Problem details
Go through the records and copy each line where the string "Collaborative" occurs.
-- Data for this task follows --
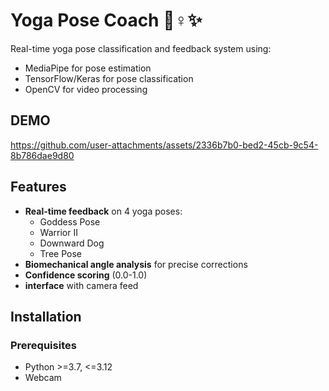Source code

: # Yoga Pose Coach 🧘♀️✨

Real-time yoga pose classification and feedback system using:
- MediaPipe for pose estimation
- TensorFlow/Keras for pose classification
- OpenCV for video processing

## DEMO

https://github.com/user-attachments/assets/2336b7b0-bed2-45cb-9c54-8b786dae9d80





## Features
- **Real-time feedback** on 4 yoga poses:
  - Goddess Pose 
  - Warrior II 
  - Downward Dog 
  - Tree Pose 
- **Biomechanical angle analysis** for precise corrections
- **Confidence scoring** (0.0-1.0)
- **interface** with camera feed

## Installation

### Prerequisites
- Python >=3.7, <=3.12
- Webcam
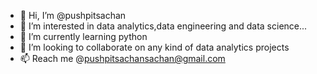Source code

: - 👋 Hi, I’m @pushpitsachan
- 👀 I’m interested in data analytics,data engineering and data science...
- 🌱 I’m currently learning python
- 💞️ I’m looking to collaborate on any kind of data analytics projects
- 📫 Reach me @pushpitsachansachan@gmail.com
 

<!---
pushpitsachan/pushpitsachan is a ✨ special ✨ repository because its `README.md` (this file) appears on your GitHub profile.
You can click the Preview link to take a look at your changes.
--->
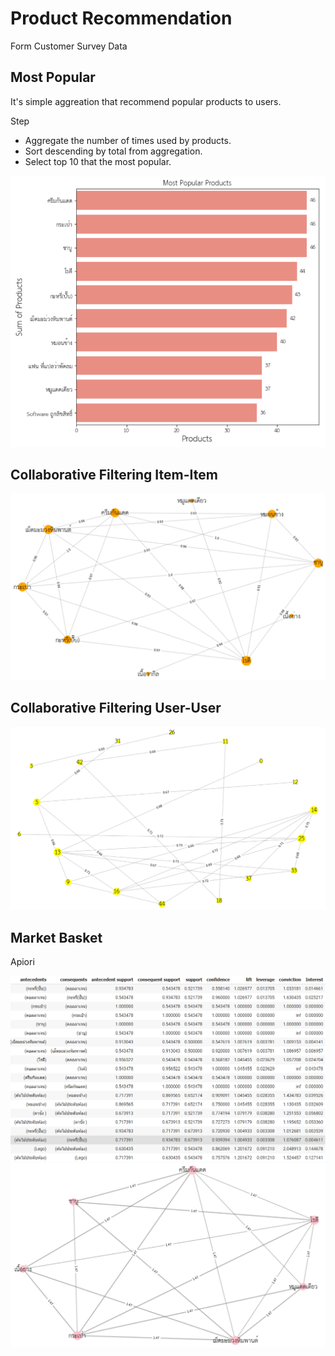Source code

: # Product Recommendation

Form Customer Survey Data

## Most Popular ##  
  It's simple aggreation that recommend popular products to users.
  
  Step
  - Aggregate the number of times used by products.
  - Sort descending by total from aggregation.
  - Select top 10 that the most popular. 
   
![alt text](https://github.com/PisutSukpool/BADS7105-CRM-analytics-and-intelligence/blob/main/Homework%2007/Image/Most_Popular2.png?raw=true)

## Collaborative Filtering Item-Item ##

![alt text](https://github.com/PisutSukpool/BADS7105-CRM-analytics-and-intelligence/blob/main/Homework%2007/Image/Item_Item_nx2.png?raw=true)

## Collaborative Filtering User-User ##

![alt text](https://github.com/PisutSukpool/BADS7105-CRM-analytics-and-intelligence/blob/main/Homework%2007/Image/user_user_nx2.png?raw=true)

## Market Basket ##
Apiori

![alt text](https://github.com/PisutSukpool/BADS7105-CRM-analytics-and-intelligence/blob/main/Homework%2007/Image/Apiori_tabular.png?raw=true)
![alt text](https://github.com/PisutSukpool/BADS7105-CRM-analytics-and-intelligence/blob/main/Homework%2007/Image/Apiori2.png?raw=true)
-- Data for this task concluded --
Completed task
## Collaborative Filtering Item-Item ##
## Collaborative Filtering User-User ##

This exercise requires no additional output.